Extraction and purification of bioflocculant

The extraction of the bioflocculant from the broth culture was done using solvent extraction. P. huaxiensis OR794369.1 was cultured at the obtained optimum culture conditions. The broth culture was centrifuged at 8000 rpm for 30 min. One volume of the sterile distilled water was added into the obtained cell free supernatant and re-centrifuged in order to remove the insoluble materials. Thereafter, two volumes of ethanol was added, and the mixture was allowed to precipitate at 4 °C for 12 h. Afterwards, the precipitate was vacuum-dried, and the crude product was re-dissolved in the sterilised distilled water to give a solution of 1%. In order to purify the bioflocculant, a mixture of chloroform and n-butyl alcohol (5:2 v/v) was pipetted into the bioflocculant solution in a ratio of 2:1 (v/v) and the mixture was left at room temperature for 12 h. The resultant precipitate was collected and vacuum-dried [30].
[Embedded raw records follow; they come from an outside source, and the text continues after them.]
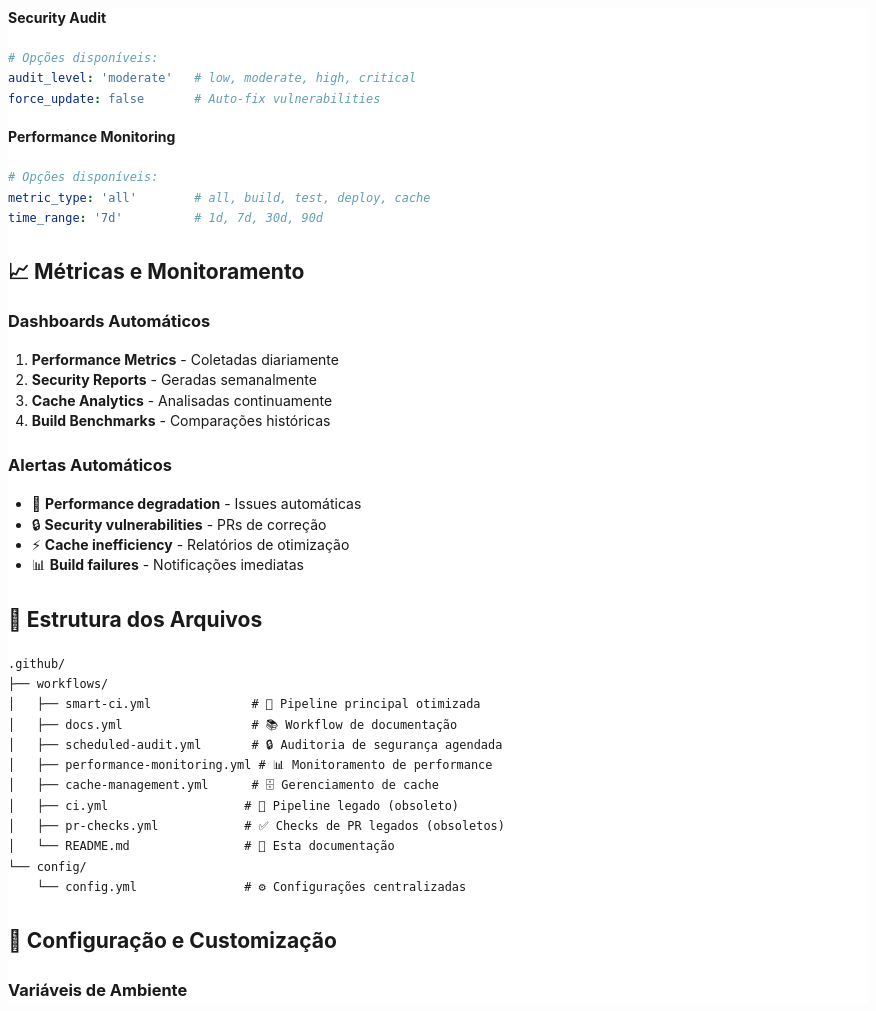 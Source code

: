 #### Security Audit
```yaml
# Opções disponíveis:
audit_level: 'moderate'   # low, moderate, high, critical
force_update: false       # Auto-fix vulnerabilities
```

#### Performance Monitoring
```yaml
# Opções disponíveis:
metric_type: 'all'        # all, build, test, deploy, cache
time_range: '7d'          # 1d, 7d, 30d, 90d
```

## 📈 Métricas e Monitoramento

### Dashboards Automáticos

1. **Performance Metrics** - Coletadas diariamente
2. **Security Reports** - Geradas semanalmente
3. **Cache Analytics** - Analisadas continuamente
4. **Build Benchmarks** - Comparações históricas

### Alertas Automáticos

- 🚨 **Performance degradation** - Issues automáticas
- 🔒 **Security vulnerabilities** - PRs de correção
- ⚡ **Cache inefficiency** - Relatórios de otimização
- 📊 **Build failures** - Notificações imediatas

## 📁 Estrutura dos Arquivos

```
.github/
├── workflows/
│   ├── smart-ci.yml              # 🚀 Pipeline principal otimizada
│   ├── docs.yml                  # 📚 Workflow de documentação
│   ├── scheduled-audit.yml       # 🔒 Auditoria de segurança agendada
│   ├── performance-monitoring.yml # 📊 Monitoramento de performance
│   ├── cache-management.yml      # 🗄️ Gerenciamento de cache
│   ├── ci.yml                   # 🔄 Pipeline legado (obsoleto)
│   ├── pr-checks.yml            # ✅ Checks de PR legados (obsoletos)
│   └── README.md                # 📖 Esta documentação
└── config/
    └── config.yml               # ⚙️ Configurações centralizadas
```

## 🔧 Configuração e Customização

### Variáveis de Ambiente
Characterisation of the bioflocculant

The extracted bioflocculant was subjected to various characterisation methods to identify its properties. The composition of the bioflocculant in terms of the percentage polysaccharides, proteins and uronic acids within the bioflocculant was evaluated by phenol-sulfuric acid, Bradford and carbazole-sulfuric acid assays [31, 32]. Scanning electron microscopy (SEM) was utilised to ascertain the morphology of the bioflocculant [33]. The Fourier transform infrared spectroscopy (FTIR) analysis was employed to evaluate the active groups responsible for bioflocculation. Further characterisation were performed using an energy dispersive X-ray spectrometer, which was used to quantitatively identify elemental composition of the bioflocculant [34]. The biosafety of the bioflocculant was evaluated by determining its cytotoxic effect on the African green monkey kidney (Vero) and Bovine dermis using 3-(4,5-dimethylthiazol-2-yl)-2,5-diphenyl tetrazolium bromide (MTT) assay [35].
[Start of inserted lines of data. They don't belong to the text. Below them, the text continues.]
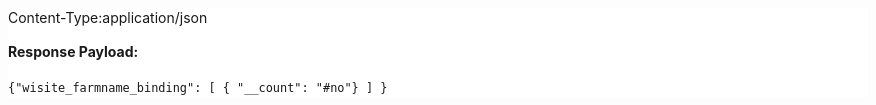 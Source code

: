 

Content-Type:application/json



<b>Response Payload: </b>
```
{"wisite_farmname_binding": [ { "__count": "#no"} ] }
```







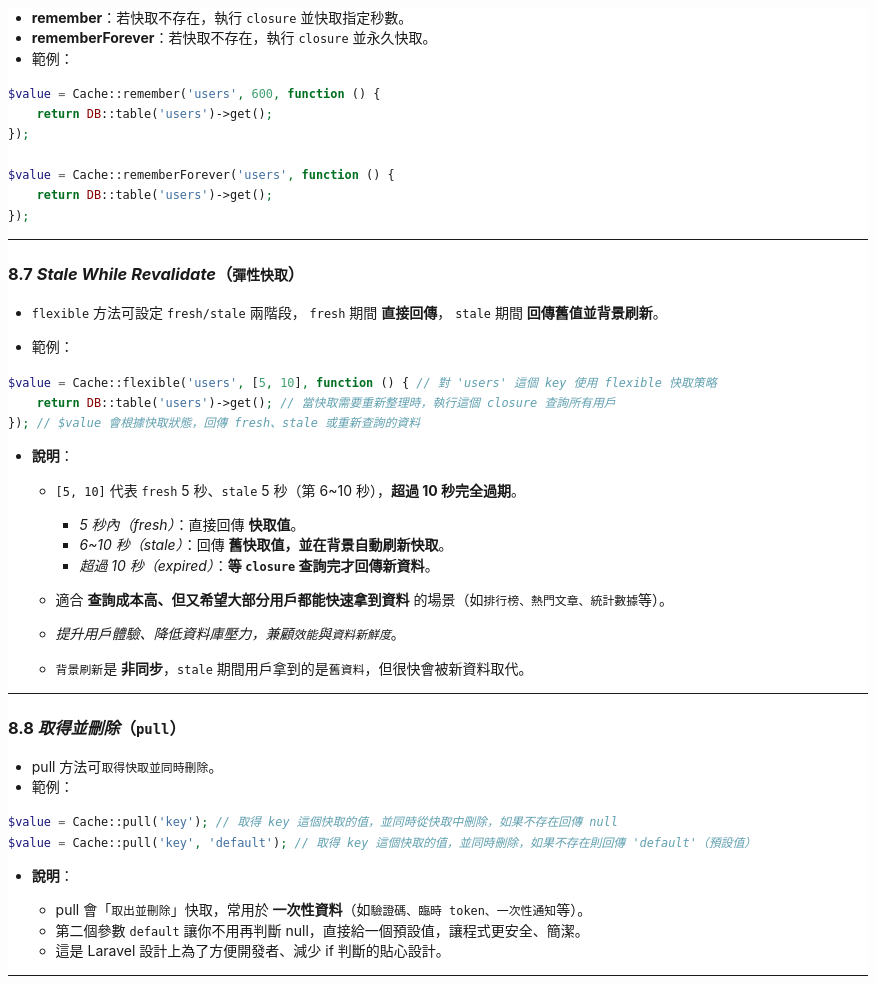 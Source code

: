 - __remember__：若快取不存在，執行 `closure` 並快取指定秒數。
- __rememberForever__：若快取不存在，執行 `closure` 並永久快取。
- 範例：

```php
$value = Cache::remember('users', 600, function () {
    return DB::table('users')->get();
});

$value = Cache::rememberForever('users', function () {
    return DB::table('users')->get();
});
```

---

### 8.7 *Stale While Revalidate*（`彈性快取`）

- `flexible` 方法可設定 `fresh/stale` 兩階段，
  `fresh` 期間 __直接回傳__，
  `stale` 期間 __回傳舊值並背景刷新__。
  
- 範例：

```php
$value = Cache::flexible('users', [5, 10], function () { // 對 'users' 這個 key 使用 flexible 快取策略
    return DB::table('users')->get(); // 當快取需要重新整理時，執行這個 closure 查詢所有用戶
}); // $value 會根據快取狀態，回傳 fresh、stale 或重新查詢的資料
```

- **說明**：

  - `[5, 10]` 代表 `fresh` 5 秒、`stale` 5 秒（第 6~10 秒），__超過 10 秒完全過期__。
    - _5 秒內（fresh）_：直接回傳 __快取值__。
    - _6~10 秒（stale）_：回傳 __舊快取值，並在背景自動刷新快取__。
    - _超過 10 秒（expired）_：__等 `closure` 查詢完才回傳新資料__。

  - 適合 __查詢成本高、但又希望大部分用戶都能快速拿到資料__ 的場景（如`排行榜、熱門文章、統計數據`等）。
  - _提升用戶體驗、降低資料庫壓力，兼顧`效能`與`資料新鮮度`_。
  - `背景刷新`是 __非同步__，`stale` 期間用戶拿到的是`舊資料`，但很快會被新資料取代。

---

### 8.8 *取得並刪除*（`pull`）

- pull 方法可`取得快取並同時刪除`。
- 範例：

```php
$value = Cache::pull('key'); // 取得 key 這個快取的值，並同時從快取中刪除，如果不存在回傳 null
$value = Cache::pull('key', 'default'); // 取得 key 這個快取的值，並同時刪除，如果不存在則回傳 'default'（預設值）
```

- **說明**：

  - pull 會「`取出並刪除`」快取，常用於 __一次性資料__（如`驗證碼、臨時 token、一次性通知`等）。
  - 第二個參數 `default` 讓你不用再判斷 null，直接給一個預設值，讓程式更安全、簡潔。
  - 這是 Laravel 設計上為了方便開發者、減少 if 判斷的貼心設計。

---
Effect concentration, cations and initial pH on the flocculating activity

The impact of concentration on FA was determined by varying the bioflocculant concentrations in the range of 0.2–0.8 mg/mL. Thereafter, the FA was measured as previously stated. The influence of cations on flocculation was determined by replacing the 1% CaCl2 solution with NaCl, LiCl, KCl, MnCl2, MgCl2 and FeCl3. Afterwards, the flocculation assay was carried-out and the FA was recorded. The effect of initial pH of kaolin solution (4 g/mL) on FA was investigated by adjusting the initial pH between 4 and 10 using 0.1 M HCl and 0.1 M NaCl. Thereafter, the bioflocculant and appropriate cation were added into the mixture and the FA was determined [36].

Wastewater treatment using the bioflocculants

The bioflocculant was applied to treat wastewater from a coal mine wastewater treatment plant in KwaZulu-Natal and Erwat Wastewater Treatment Plant in Gauteng, South Africa. The pH of the wastewater were adjusted to pH 4 using 0.1 M HCl and 0.1 M NaCl. Thereafter, the wastewater was treated with the bioflocculant, chemical flocculants, such as aluminium sulphate and ferric chloride. The removal efficiencies of the flocculants on the chemical oxygen demand (COD), biological oxygen demand (BOD) and sulphur were measured using test-kits, following the manufacturer`s guidelines. The removal efficiency (RE) of each flocculant was expressed in percentage as:

%RE = [Xo - X / Xo] x 100,

whereby Xo and X represent the values obtained before and after treatment [37].

Data analysis

All data experiments were performed in triplicate and expressed as mean values. The standard deviations were calculated. A one-way analysis of variance (ANOVA) was used using the Graph Pad Prism version 8. A significance difference level of p Ë‚ 0.05 was vied as statistically significant.

Results and discussion

Optimisation of medium composition and culture conditions

Inoculum size of P. huaxiensis OR794369.1

Table 1 illustrated the impact of bacterial inoculum size on the production of the bioflocculant. At an inoculum size of 3% (v/v), maximum flocculating activity of 85% was attained. An increase in the inoculum size from 3% led to an insignificant drop in bioflocculant production. The inoculum sizes less than 3% prolonged the lag phase P. huaxiensis OR794369.1, consequently leading to low bioflocculant production whereas the inoculum size greater than 3% led to niche overlap of P. huaxiensis OR794369.1, which might have resulted in the observed insignificant drop in the bioflocculant production [38]. Therefore, at the inoculum size of 3%, P. huaxiensis OR794369.1 had maximum ability to grow and produce bioflocculant efficiently. Thus, the inoculum size of 3% was used in the following experiments. Literature does illustrate that bioflocculant-producer with inoculum size ranging from 1 to 5% are of noteworthy.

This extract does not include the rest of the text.